A diplomatic spat between Qatar and other Gulf states that spiraled out of control on Monday could have a serious economic impact on the peninsular country’s residents and citizens in the short term.
However, UAE-based financial advisor Andrew Prince said that as the wealthiest country in the world per capita, Qatar was strong enough to withstand the economic fallout of the move going forward.
As of date, Qatar is seeing a short-term crisis as residents have rushed to supermarkets to stock up on food items after Saudi Arabia closed the country’s only land border.
“It won’t have a huge impact on trade as Qatar’s main trading partners are European countries,” he opined. “Qatar is wealthy enough to almost excommunicate itself from large parts of the region.”
He said that Qatar’s main export, liquefied natural gas (LNG) to European trading partners, would remain untouched. “If we look at its gas as an example, it exports a lot of its gas to Europe and the rest of the world.”
He further added that the only way Qatar could get impacted was if the United Nations (UN) passed economic sanctions on it. But “Unless there is hard evidence that they are supporting terrorism, I don’t see the UN backing a resolution for worldwide sanctions, specifically on oil.”
He said that the abrupt slump in Qatari stocks from a negative 7% on Monday could swing in the opposite direction just as quickly.
“Any sort of blips in markets tends to be just that. It potentially could be over in 48-72 hours.”
The diplomatic rift was sparked when State-run Qatar News Agency published fake statements attributed to the country’s leader, Emir Tamim bin Hamad Al Thani, on May 25, saying Qatar had “tensions” with the Trump administration and Iran is a “big power in the stabilization of the region.”

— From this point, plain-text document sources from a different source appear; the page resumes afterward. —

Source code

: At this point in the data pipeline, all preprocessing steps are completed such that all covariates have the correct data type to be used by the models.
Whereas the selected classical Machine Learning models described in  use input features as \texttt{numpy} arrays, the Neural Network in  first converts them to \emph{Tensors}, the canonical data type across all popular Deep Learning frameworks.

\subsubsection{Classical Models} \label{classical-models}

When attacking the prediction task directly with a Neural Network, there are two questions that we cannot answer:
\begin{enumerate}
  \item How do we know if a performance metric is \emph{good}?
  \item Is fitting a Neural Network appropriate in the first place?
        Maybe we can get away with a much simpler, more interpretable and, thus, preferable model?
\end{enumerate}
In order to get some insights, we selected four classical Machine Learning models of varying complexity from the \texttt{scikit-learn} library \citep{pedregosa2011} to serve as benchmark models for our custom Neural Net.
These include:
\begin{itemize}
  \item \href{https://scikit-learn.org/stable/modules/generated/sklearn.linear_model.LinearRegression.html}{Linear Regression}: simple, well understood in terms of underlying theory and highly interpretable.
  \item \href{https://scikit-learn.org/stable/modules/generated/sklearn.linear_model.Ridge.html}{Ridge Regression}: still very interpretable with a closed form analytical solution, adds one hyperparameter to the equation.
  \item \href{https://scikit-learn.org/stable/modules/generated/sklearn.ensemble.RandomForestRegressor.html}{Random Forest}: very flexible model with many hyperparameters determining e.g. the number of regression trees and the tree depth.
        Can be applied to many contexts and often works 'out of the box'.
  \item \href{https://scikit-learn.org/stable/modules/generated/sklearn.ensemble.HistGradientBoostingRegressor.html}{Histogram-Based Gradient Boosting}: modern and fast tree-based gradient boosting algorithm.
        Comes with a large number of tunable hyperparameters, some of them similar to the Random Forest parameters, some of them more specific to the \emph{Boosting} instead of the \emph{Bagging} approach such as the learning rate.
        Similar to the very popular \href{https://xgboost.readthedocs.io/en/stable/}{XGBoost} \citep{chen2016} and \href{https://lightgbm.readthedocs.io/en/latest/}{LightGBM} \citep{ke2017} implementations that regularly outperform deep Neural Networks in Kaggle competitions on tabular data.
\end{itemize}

Even as Qatar claimed that the Qatari news agency was hacked, media outlets in the region, especially in Saudi Arabia and UAE carried the statements, sparking a rift that resulted in Bahrain, Saudi Arabia, UAE, Yemen, and Egypt ceasing diplomatic relations, cancelling flight connections, and ordering Qatari citizens out of their territories.
What about the UAE?
Mishal Al Gergawi, managing director of the UAE-based think-tank, the Delma Institute, said that he did not think the crisis would be resolved anytime soon.
“In 2013, there was a similar action, but it was not nearly as severe as this one.”
According to him, the fallout on GCC economies would be negligible, as they are not major trading partners with Qatar.
“I don’t think Qatar is a very large trade partner with any of these countries. It doesn’t export anything beyond oil and gas, or re-export for that matter.”
He said the UAE could suffer marginal tourism and real-estate losses from the fallout.“It doesn’t have a large population, so Qatari tourism which is going to indefinitely decrease isn’t that large.
“Qatar doesn’t have a large population, and so Qatari tourism which is going to indefinitely decrease isn’t that large. Maybe there is something on the real estate market but again, how big is the Qatari industrial market going to go?”
“So I don’t see how it’s going to have a huge economic impact or even a significant impact on the UAE economy,” he said.